5 of Sri Lanka's most incredible ancient wonders
Be wowed by history, culture and architecture at these ancient sites in Sri Lanka.

Sri Lanka is home to stunning beaches, national parks full of elephants and leopards and some of the world’s most incredible train journeys. But if you really want to be wowed, spend time exploring its fascinating ancient sites.
Sri Lanka boasts some of the world’s oldest and most impressive Buddhist monuments, many dating back two millennia to just after the death of the Buddha. When constructed, the stupas of Anuradhapura were probably the largest buildings on Earth, after the Pyramids. For amateur archaeologists, nothing beats exploring the ancient capitals of Polonnaruwa and Anuradhapura, but there are dozens of other amazing ruined monasteries, Buddha statues, stupas and cave murals dotted across the island.
Here are the best of Sri Lanka’s ancient wonders.
1. Catch the sunrise at Sigiriya
Rising dramatically from the plains, the enigmatic rocky outcrop of Sigiriya is perhaps Sri Lanka’s single most dramatic sight. Near-vertical walls soar to a flat-topped summit of palace ruins, thought to have been the epicenter of the short-lived kingdom of Kasyapa.

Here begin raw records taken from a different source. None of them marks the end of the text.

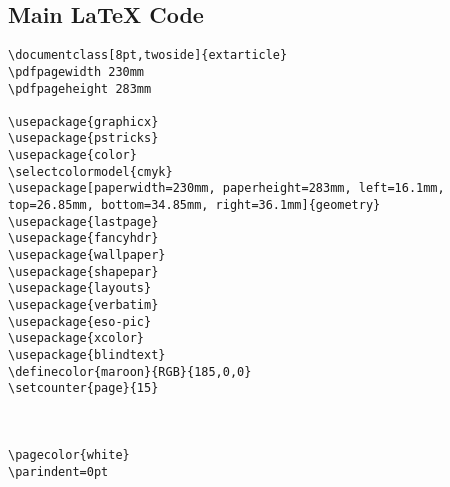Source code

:\subsection{Main \LaTeX{} Code}
\begin{verbatim}
\documentclass[8pt,twoside]{extarticle}
\pdfpagewidth 230mm
\pdfpageheight 283mm

\usepackage{graphicx} 
\usepackage{pstricks}
\usepackage{color}
\selectcolormodel{cmyk}
\usepackage[paperwidth=230mm, paperheight=283mm, left=16.1mm, top=26.85mm, bottom=34.85mm, right=36.1mm]{geometry}
\usepackage{lastpage}
\usepackage{fancyhdr}
\usepackage{wallpaper}
\usepackage{shapepar}
\usepackage{layouts}
\usepackage{verbatim}
\usepackage{eso-pic}
\usepackage{xcolor}
\usepackage{blindtext}
\definecolor{maroon}{RGB}{185,0,0}
\setcounter{page}{15}



\pagecolor{white}
\parindent=0pt











\end{verbatim}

The early morning vistas from here across mist-wrapped forests are spellbinding. Sigiriya is still wrapped in uncertainty, with archaeologists unsure whether it was built as a palace-fortress or existed first as a monastery that was forcibly relocated by royal decree to nearby Pidurangula.
As you climb the 1200 steps up sheer walls to the summit, you’ll pass Sri Lanka’s most famous frescoes and a pair of colossal lion’s paws carved into the rock. The surrounding landscape of lily-pad-covered moats, water gardens and Buddhist remains only add to Sigiriya’s rock-star appeal.
Climbing Sigiriya is tough in the tropical heat. To avoid both the heat and crowds, get as early a start as possible (the ticket office inside opens at 5am). The narrow staircases get clogged with visitors after about 9am.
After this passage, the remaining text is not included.